Читая это, я вдруг понял, что плохо понимаю Шкуратова. И не только в этом месте. Вспоминая всю его книгу, пытаясь увидеть ее целиком, я испытываю то же самое ощущение – местами я словно бы перестаю его понимать. Я не понимаю, что он пишет, и не понимаю это потому, что не понимаю, а что он хочет!

Раньше, читая его или Лурье, да и других психологов, я сам придерживался некоего негласного согласия, которое будто бы существовало между нами: я извлекаю из их книг нужный мне (нужный для чего-то моего, их не касающегося!) материал, а они мне его предоставляют. Иначе говоря, они меня совсем не интересовали, лишь бы материал подходил. А уж что я с ним и из него сделаю – это, в свою очередь, не касалось их. Им тоже не было дела до меня. Ученые словно бы и не для меня пишут, читатель – это побочно, – заодно и читатель пусть почитает! А вообще пишутся такие книги словно бы для того «лингвистического монстра», о котором я рассказывал в самом начале. Оказывается, он не только творец языка, но и великий цензор всего написанного в научном сообществе. Сначала он. Сначала пусть пропустит вообще хоть что-то!..а уж с читателем как-нибудь разберемся…

Я не прав.
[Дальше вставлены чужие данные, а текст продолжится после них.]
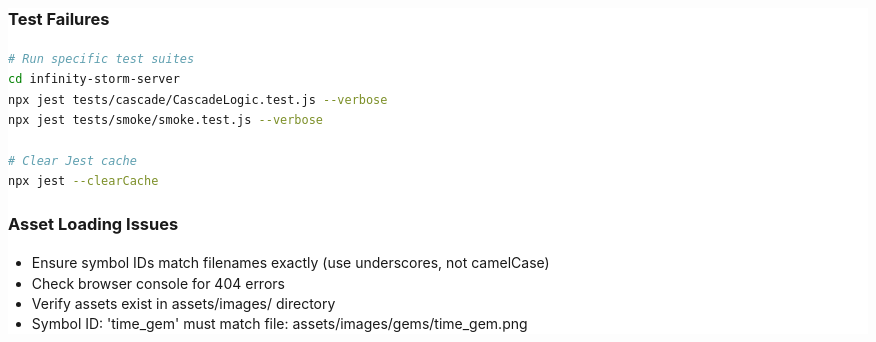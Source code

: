 ### Test Failures
```bash
# Run specific test suites
cd infinity-storm-server
npx jest tests/cascade/CascadeLogic.test.js --verbose
npx jest tests/smoke/smoke.test.js --verbose

# Clear Jest cache
npx jest --clearCache
```

### Asset Loading Issues
- Ensure symbol IDs match filenames exactly (use underscores, not camelCase)
- Check browser console for 404 errors
- Verify assets exist in assets/images/ directory
- Symbol ID: 'time_gem' must match file: assets/images/gems/time_gem.png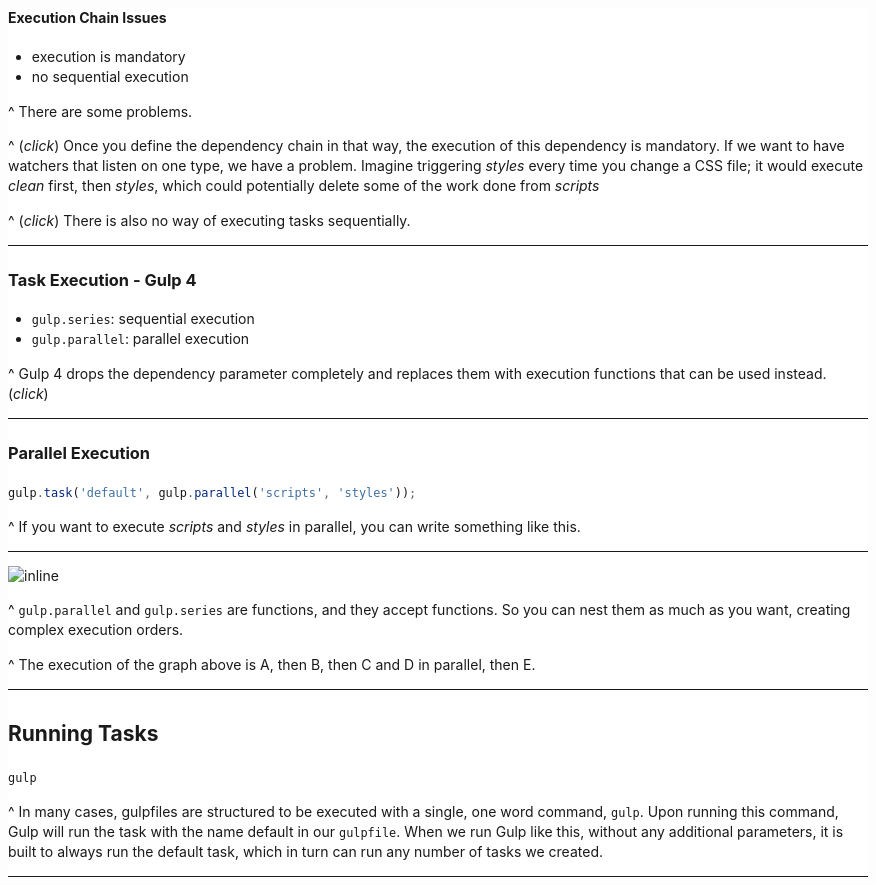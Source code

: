 #### Execution Chain Issues

- execution is mandatory
- no sequential execution

^ There are some problems.

^ (_click_) Once you define the dependency chain in that way, the execution of this dependency is mandatory. If we want to have watchers that listen on one type, we have a problem. Imagine triggering _styles_ every time you change a CSS file; it would execute _clean_ first, then _styles_, which could potentially delete some of the work done from _scripts_

^ (_click_) There is also no way of executing tasks sequentially.

---

### Task Execution - Gulp 4

- `gulp.series`: sequential execution
- `gulp.parallel`: parallel execution

^ Gulp 4 drops the dependency parameter completely and replaces them with execution functions that can be used instead. (_click_)

---

### Parallel Execution

```javascript
gulp.task('default', gulp.parallel('scripts', 'styles'));
```

^ If you want to execute _scripts_ and _styles_ in parallel, you can write something like this.

---

![inline](images/05-build_systems/gulp-series_sequence.png)

^ `gulp.parallel` and `gulp.series` are functions, and they accept functions. So you can nest them as much as you want, creating complex execution orders.

^ The execution of the graph above is A, then B, then C and D in parallel, then E.

---

## Running Tasks

```javascript
gulp
```

^ In many cases, gulpfiles are structured to be executed with a single, one word command, `gulp`. Upon running this command, Gulp will run the task with the name default in our `gulpfile`. When we run Gulp like this, without any additional parameters, it is built to always run the default task, which in turn can run any number of tasks we created.

---
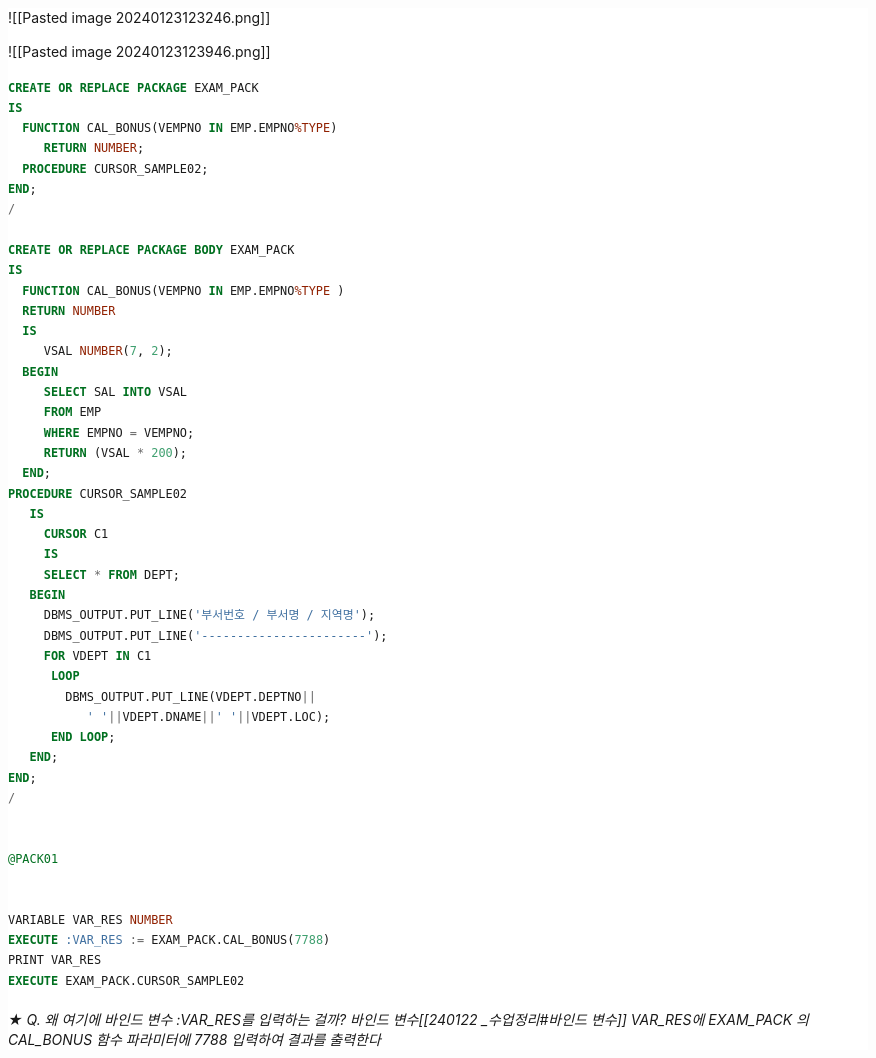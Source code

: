 ![[Pasted image 20240123123246.png]]

![[Pasted image 20240123123946.png]]
```SQL
CREATE OR REPLACE PACKAGE EXAM_PACK 
IS
  FUNCTION CAL_BONUS(VEMPNO IN EMP.EMPNO%TYPE)
     RETURN NUMBER;
  PROCEDURE CURSOR_SAMPLE02;
END;
/

CREATE OR REPLACE PACKAGE BODY EXAM_PACK 
IS
  FUNCTION CAL_BONUS(VEMPNO IN EMP.EMPNO%TYPE )
  RETURN NUMBER
  IS
     VSAL NUMBER(7, 2);
  BEGIN
     SELECT SAL INTO VSAL
     FROM EMP
     WHERE EMPNO = VEMPNO;
     RETURN (VSAL * 200); 
  END;
PROCEDURE CURSOR_SAMPLE02
   IS     
     CURSOR C1 
     IS
     SELECT * FROM DEPT; 
   BEGIN
     DBMS_OUTPUT.PUT_LINE('부서번호 / 부서명 / 지역명'); 
     DBMS_OUTPUT.PUT_LINE('-----------------------');
     FOR VDEPT IN C1 
      LOOP        
        DBMS_OUTPUT.PUT_LINE(VDEPT.DEPTNO||
           ' '||VDEPT.DNAME||' '||VDEPT.LOC); 
      END LOOP;
   END;
END;
/


@PACK01


VARIABLE VAR_RES NUMBER
EXECUTE :VAR_RES := EXAM_PACK.CAL_BONUS(7788)
PRINT VAR_RES
EXECUTE EXAM_PACK.CURSOR_SAMPLE02
```
###### ★ Q. 왜 여기에 바인드 변수 :VAR_RES를 입력하는 걸까? 바인드 변수[[240122 _수업정리#바인드 변수]] VAR_RES에 EXAM_PACK 의 CAL_BONUS 함수 파라미터에 7788 입력하여 결과를 출력한다
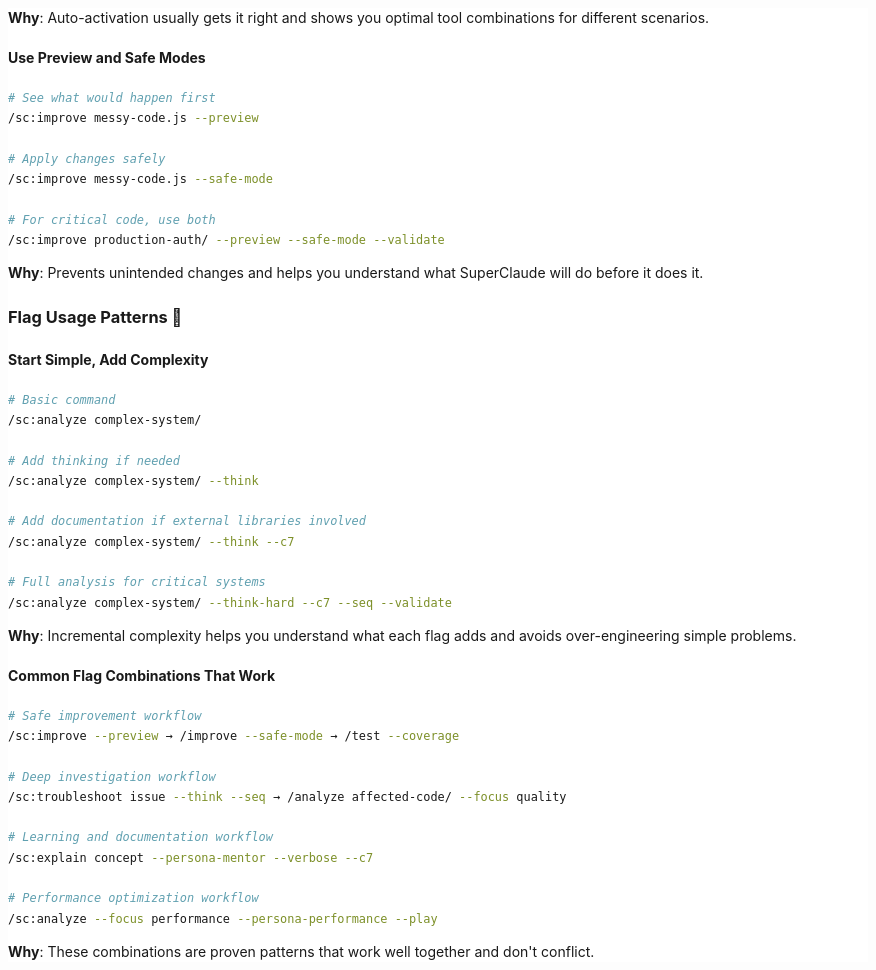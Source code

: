 **Why**: Auto-activation usually gets it right and shows you optimal tool combinations for different scenarios.

#### Use Preview and Safe Modes
```bash
# See what would happen first
/sc:improve messy-code.js --preview

# Apply changes safely  
/sc:improve messy-code.js --safe-mode

# For critical code, use both
/sc:improve production-auth/ --preview --safe-mode --validate
```

**Why**: Prevents unintended changes and helps you understand what SuperClaude will do before it does it.

### Flag Usage Patterns 🏁

#### Start Simple, Add Complexity
```bash
# Basic command
/sc:analyze complex-system/

# Add thinking if needed
/sc:analyze complex-system/ --think

# Add documentation if external libraries involved
/sc:analyze complex-system/ --think --c7

# Full analysis for critical systems
/sc:analyze complex-system/ --think-hard --c7 --seq --validate
```

**Why**: Incremental complexity helps you understand what each flag adds and avoids over-engineering simple problems.

#### Common Flag Combinations That Work
```bash
# Safe improvement workflow
/sc:improve --preview → /improve --safe-mode → /test --coverage

# Deep investigation workflow  
/sc:troubleshoot issue --think --seq → /analyze affected-code/ --focus quality

# Learning and documentation workflow
/sc:explain concept --persona-mentor --verbose --c7

# Performance optimization workflow
/sc:analyze --focus performance --persona-performance --play
```

**Why**: These combinations are proven patterns that work well together and don't conflict.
Я начал разговор со Шкуратова и Лурье, а покатил на общий стиль научного писания. К ним это как раз относится меньше, чем к другим. Если быть искренним, то как раз второе издание книги Шкуратова стало гораздо живее и человечнее. В нем он раскрылся. Но оно все равно при этом словно укутано в капустный кочан из множества слоев защит и щитов, и что-то живое то ли укрывается за ними, то ли выглядывает из-за них……

А вот у Лурье переработанную книгу я толком читать не смог, как я сейчас вспоминаю.(А ведь «Метаморфозы традиционного сознания» прочитал когда-то взахлеб.) Она совсем спряталась в наукообразную капусту, создавая из той книги учебник «Исторической этнологии». Совсем как напуганный болью ребенок…… Это все делает с нами неуязвимость, я думаю.

В капусте находят детей…… или, наверное, там прячут детские души. Нужна майевтика, нужно родовспоможение души. Каждому ученому нужен его личный Сократ, Риккерт или хотя бы искусство задавать себе вопросы. Шкуратов ведь совсем не понял Риккерта. Или, точнее, он не захотел его понять как психолог. Он предпочел обойтись с ним как историк. Риккерт говорит психологу вовсе не о том, что надо сменить метод с генерализирующего на индивидуализирующий, подобный искусству. То, о чем говорит Риккерт, требует не искусства, а профессиональной искусности.

Достаточно было лишь попробовать перевести предлагаемое Риккертом на себя и не прятаться за щитами научной неуязвимости. Метод – это путь, ведущий к цели. Понять науки возможно лишь проникнув в цель, которую они себе ставят. Понять ученого – лишь проникнув в его цель! Для того, чтобы было понятно, что хочет сказать ученый, создавая науку, нужно иметь возможность понять, а что хочет он. А ведь он чего-то же хочет! Предоставить мне материал, чтобы я его самого послал и делал из его материала свое? А он будет наблюдать за мной из капусты? Нет, он явно хочет много всего, но скрывает это.

Ученый все-таки должен сам предоставить читателю возможность понять свою цель, а для этого его книга должна быть ответом на вопрос: А чего же я хочу?

А когда ответ на этот вопрос появится, неплохо задать уточняющий вопрос:

– А зачем?

И так несколько раз…… Конечно, множественные соображения здравого смысла и разума, да просто необходимость выжить заставят в той или иной мере применяться к существующей действительности, к миру, в котором живем…… Сила солому ломит!

Впрочем, выбор всегда за нами. Иметь Сократа или убить его. Смерть – это или ничто, или нечто. Как жизнь проживешь, так она и пройдет.